Work required
Reading the records below, how many lines contain "endpoint"? Respond with a number and nothing else.

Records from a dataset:
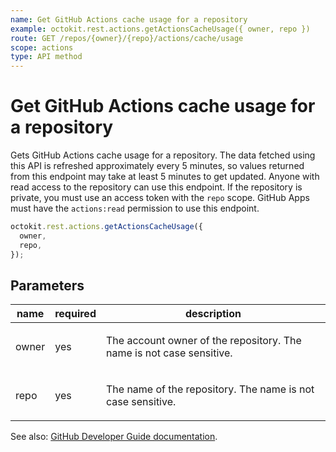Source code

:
 ```yaml
---
name: Get GitHub Actions cache usage for a repository
example: octokit.rest.actions.getActionsCacheUsage({ owner, repo })
route: GET /repos/{owner}/{repo}/actions/cache/usage
scope: actions
type: API method
---
```


# Get GitHub Actions cache usage for a repository

Gets GitHub Actions cache usage for a repository.
The data fetched using this API is refreshed approximately every 5 minutes, so values returned from this endpoint may take at least 5 minutes to get updated.
Anyone with read access to the repository can use this endpoint. If the repository is private, you must use an access token with the `repo` scope. GitHub Apps must have the `actions:read` permission to use this endpoint.

```js
octokit.rest.actions.getActionsCacheUsage({
  owner,
  repo,
});
```

## Parameters

<table>
  <thead>
    <tr>
      <th>name</th>
      <th>required</th>
      <th>description</th>
    </tr>
  </thead>
  <tbody>
    <tr><td>owner</td><td>yes</td><td>

The account owner of the repository. The name is not case sensitive.

</td></tr>
<tr><td>repo</td><td>yes</td><td>

The name of the repository. The name is not case sensitive.

</td></tr>
  </tbody>
</table>

See also: [GitHub Developer Guide documentation](https://docs.github.com/rest/reference/actions#get-github-actions-cache-usage-for-a-repository).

Expected output
2